THE announcement by the Bulawayo City Council that it will not increase tariffs and rates in the 2014 budget should come as a huge relief for residents who are finding it more difficult to survive under the worsening economic situation in the country.
Bulawayo has suffered severe job losses occasioned by the massive company closures and relocations to an extent that most households can hardly put food on the table.
Sikhangele Zhou, the city council’s chamber secretary, told a consultative meeting at the weekend that the local authority realised residents would not be able to take any increases in rates and tariffs because of the economic hardships.
Therefore, the MDC-T-dominated local authority has decided to reduce by $10 million the 2013 budget to arrive at a $113 million budget for 2014.
The move marks a significant departure from previous budgets where councils throughout the country tended to opt for the low-hanging fruit by increasing rates and tariffs to cover for ballooning expenses.
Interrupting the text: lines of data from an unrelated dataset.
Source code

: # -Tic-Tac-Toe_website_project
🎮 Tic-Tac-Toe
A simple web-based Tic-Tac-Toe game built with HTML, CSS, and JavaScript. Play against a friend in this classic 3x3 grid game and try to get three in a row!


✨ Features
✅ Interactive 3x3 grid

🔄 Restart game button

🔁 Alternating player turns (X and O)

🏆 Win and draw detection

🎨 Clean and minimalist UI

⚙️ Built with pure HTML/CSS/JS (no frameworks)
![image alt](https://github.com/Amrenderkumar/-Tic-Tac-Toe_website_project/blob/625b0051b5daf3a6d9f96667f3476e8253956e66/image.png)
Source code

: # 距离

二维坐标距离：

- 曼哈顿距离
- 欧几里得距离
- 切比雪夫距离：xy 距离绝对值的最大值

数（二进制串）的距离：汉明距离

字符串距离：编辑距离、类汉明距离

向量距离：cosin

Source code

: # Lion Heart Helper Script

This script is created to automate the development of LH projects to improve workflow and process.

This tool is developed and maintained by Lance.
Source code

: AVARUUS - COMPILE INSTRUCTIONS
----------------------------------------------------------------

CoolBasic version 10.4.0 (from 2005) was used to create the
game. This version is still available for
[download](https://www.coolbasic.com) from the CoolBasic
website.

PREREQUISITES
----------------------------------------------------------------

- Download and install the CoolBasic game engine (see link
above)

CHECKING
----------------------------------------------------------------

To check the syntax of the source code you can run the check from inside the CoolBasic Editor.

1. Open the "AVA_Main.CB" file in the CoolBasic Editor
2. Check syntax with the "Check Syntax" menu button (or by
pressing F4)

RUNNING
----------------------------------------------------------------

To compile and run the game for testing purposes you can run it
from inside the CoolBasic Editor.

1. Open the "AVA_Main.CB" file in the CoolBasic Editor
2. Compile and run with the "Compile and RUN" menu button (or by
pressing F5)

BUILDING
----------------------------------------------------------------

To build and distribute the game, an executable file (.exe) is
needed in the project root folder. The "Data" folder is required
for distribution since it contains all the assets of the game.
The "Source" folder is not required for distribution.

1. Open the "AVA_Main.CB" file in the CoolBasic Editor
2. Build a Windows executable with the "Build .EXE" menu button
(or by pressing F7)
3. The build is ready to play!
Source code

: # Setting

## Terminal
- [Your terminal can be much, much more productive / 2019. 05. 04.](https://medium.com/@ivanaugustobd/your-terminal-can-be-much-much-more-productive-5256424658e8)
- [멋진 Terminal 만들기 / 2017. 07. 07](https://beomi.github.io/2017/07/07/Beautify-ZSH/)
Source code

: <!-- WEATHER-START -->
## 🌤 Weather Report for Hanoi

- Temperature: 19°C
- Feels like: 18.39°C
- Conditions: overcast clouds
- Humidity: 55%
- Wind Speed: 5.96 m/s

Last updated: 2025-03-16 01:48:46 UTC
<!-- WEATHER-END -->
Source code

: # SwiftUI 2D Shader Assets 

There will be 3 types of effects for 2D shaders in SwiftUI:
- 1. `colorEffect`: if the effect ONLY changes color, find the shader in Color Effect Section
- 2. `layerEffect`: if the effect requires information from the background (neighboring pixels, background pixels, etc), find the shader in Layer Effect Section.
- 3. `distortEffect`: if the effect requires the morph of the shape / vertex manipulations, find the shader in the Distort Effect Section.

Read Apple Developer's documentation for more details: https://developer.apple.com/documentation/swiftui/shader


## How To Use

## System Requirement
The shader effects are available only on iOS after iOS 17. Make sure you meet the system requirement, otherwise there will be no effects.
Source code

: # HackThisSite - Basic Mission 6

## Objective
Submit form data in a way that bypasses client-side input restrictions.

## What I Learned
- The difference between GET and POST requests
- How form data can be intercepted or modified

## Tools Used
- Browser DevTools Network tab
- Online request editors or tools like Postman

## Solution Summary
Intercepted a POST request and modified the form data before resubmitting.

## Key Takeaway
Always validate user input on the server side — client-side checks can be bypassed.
There is consensus that most local authorities are facing a serious financial squeeze owing to the poor performance of the economy and a government directive in July forcing them to write off debts owed by residents.
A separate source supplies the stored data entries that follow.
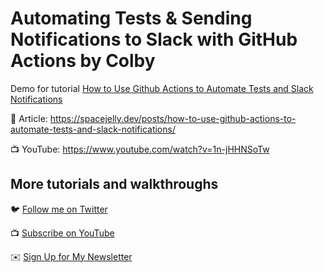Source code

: # Automating Tests & Sending Notifications to Slack with GitHub Actions by Colby

Demo for tutorial [How to Use Github Actions to Automate Tests and Slack Notifications](https://www.youtube.com/watch?v=1n-jHHNSoTw)

📝 Article: https://spacejelly.dev/posts/how-to-use-github-actions-to-automate-tests-and-slack-notifications/

📺 YouTube: https://www.youtube.com/watch?v=1n-jHHNSoTw

## More tutorials and walkthroughs

🐦 [Follow me on Twitter](https://twitter.com/colbyfayock)

📺 [Subscribe on YouTube](https://www.youtube.com/colbyfayock)

✉️ [Sign Up for My Newsletter](https://colbyfayock.com/newsletter)
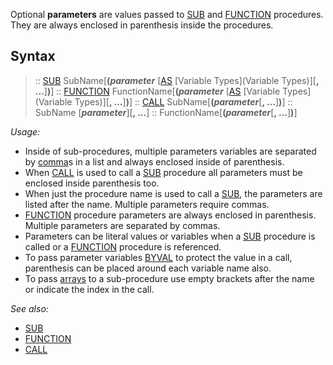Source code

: Optional **parameters** are values passed to [SUB](SUB) and [FUNCTION](FUNCTION) procedures. They are always enclosed in parenthesis inside the procedures.


## Syntax

> :: [SUB](SUB) SubName[**(*parameter*** [[AS](AS) [Variable Types](Variable Types)][**, ...**]**)**]
> :: [FUNCTION](FUNCTION) FunctionName[**(*parameter*** [[AS](AS) [Variable Types](Variable Types)][**, ...**]**)**]
> :: [CALL](CALL) SubName[**(*parameter***[**, ...**]**)**]
> :: SubName [***parameter***][**, ...**]
> :: FunctionName[**(*parameter***[**, ...**]**)**]


*Usage:*
* Inside of sub-procedures, multiple parameters variables are separated by [comma](comma)s in a list and always enclosed inside of parenthesis.
* When [CALL](CALL) is used to call a [SUB](SUB) procedure all parameters must be enclosed inside parenthesis too.
* When just the procedure name is used to call a [SUB](SUB), the parameters are listed after the name. Multiple parameters require commas.
* [FUNCTION](FUNCTION) procedure parameters are always enclosed in parenthesis. Multiple parameters are separated by commas.
* Parameters can be literal values or variables when a [SUB](SUB) procedure is called or a [FUNCTION](FUNCTION) procedure is referenced.
* To pass parameter variables [BYVAL](BYVAL) to protect the value in a call, parenthesis can be placed around each variable name also.
* To pass [arrays](arrays) to a sub-procedure use empty brackets after the name or indicate the index in the call.


*See also:*
* [SUB](SUB)
* [FUNCTION](FUNCTION)
* [CALL](CALL)




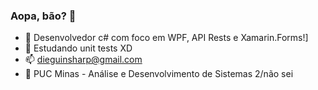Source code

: ### Aopa, bão? 👋

- 🤔 Desenvolvedor c# com foco em WPF, API Rests e Xamarin.Forms!]
- 📘 Estudando unit tests XD
- 📫 dieguinsharp@gmail.com
- 📘 PUC Minas - Análise e Desenvolvimento de Sistemas 2/não sei
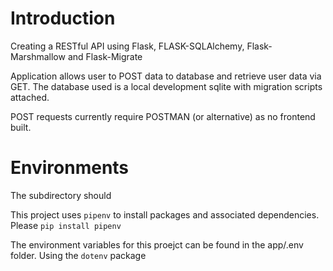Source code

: # Introduction
Creating a RESTful API using Flask, FLASK-SQLAlchemy, Flask-Marshmallow and Flask-Migrate

Application allows user to POST data to database and retrieve user data via GET. The database used is a local development sqlite with migration scripts attached. 

POST requests currently require POSTMAN (or alternative) as no frontend built. 

# Environments

The subdirectory should

This project uses <code>pipenv</code> to install packages and associated dependencies. Please <code>pip install pipenv</code>

The environment variables for this proejct can be found in the app/.env folder. Using the <code>dotenv</code> package
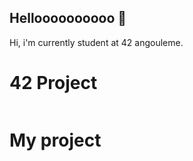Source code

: ## Helloooooooooo 👋

<!DOCTYPE html>
<html>
<head>
    <meta charset="UTF-8">
</head>
<body>
    <p>Hi, i'm currently student at 42 angouleme.</p>
    <h1>42 Project</h1>
    <img src = >
    <h1>My project</h1>
</body> 
</html>
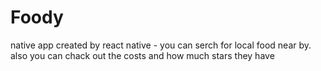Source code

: # Foody
native app created by react native - you can serch for local food near by. also you can chack out the costs and how much stars they have
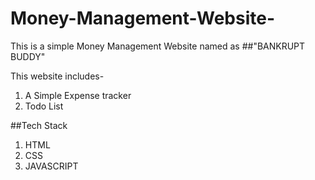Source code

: # Money-Management-Website-
This is a simple Money Management Website named as ##"BANKRUPT BUDDY"

This website includes- 
1. A Simple Expense tracker
2. Todo List
   
##Tech Stack 
1. HTML
2. CSS
3. JAVASCRIPT

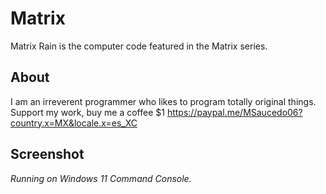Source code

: # Matrix
Matrix Rain is the computer code featured in the Matrix series.

## About ##
I am an irreverent programmer who likes to program totally original things. 
Support my work, buy me a coffee $1
https://paypal.me/MSaucedo06?country.x=MX&locale.x=es_XC
## Screenshot ##
<i>Running on Windows 11 Command Console.</i>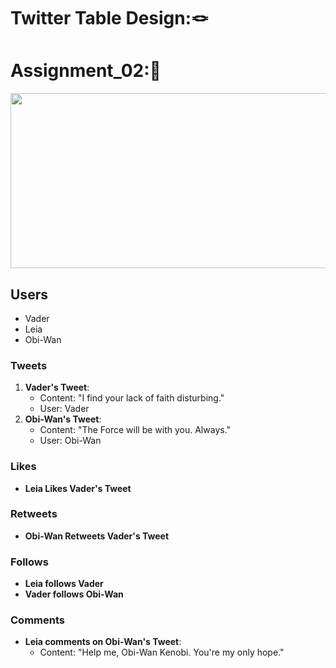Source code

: # Twitter Table Design:🪢

# Assignment_02:📜
<img src = "https://github.com/Ritikkumar992/twitterSchemaDesign/assets/75531808/b0f9a398-dce2-45bb-ac76-96a7f49ecc89" height = "280px " width = "1000px">


## Users
- Vader
- Leia
- Obi-Wan

### Tweets
1. **Vader's Tweet**:
   - Content: "I find your lack of faith disturbing."
   - User: Vader
2. **Obi-Wan's Tweet**:
   - Content: "The Force will be with you. Always."
   - User: Obi-Wan

### Likes
- **Leia Likes Vader's Tweet**

### Retweets
- **Obi-Wan Retweets Vader's Tweet**

### Follows
- **Leia follows Vader**
- **Vader follows Obi-Wan**

### Comments
- **Leia comments on Obi-Wan's Tweet**:
  - Content: "Help me, Obi-Wan Kenobi. You're my only hope."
However, merely increasing charges for their services would not cover up for the low revenue inflows, but rather scare away ratepayers from paying the little that they can raise.
The Bulawayo City Council can also look at innovative ways of improving its revenue streams and this could include luring back investors into the city through targeted incentives.
Council would be able to make more money if people have jobs and companies pay rates.
The local authority must come up with innovative ways of accommodating the informal sector, which is clearly becoming the backbone of the city’s economy.
Instead of investing a lot of time and resources in harassing vendors, council would do itself a lot of good by organising the informal sector in a manner that would result in a win-win situation for all.
The city council should also be commended for listening to the plea from residents to reconvene its consultative meetings for the 2014 budget because that is a rare gesture by a public institution.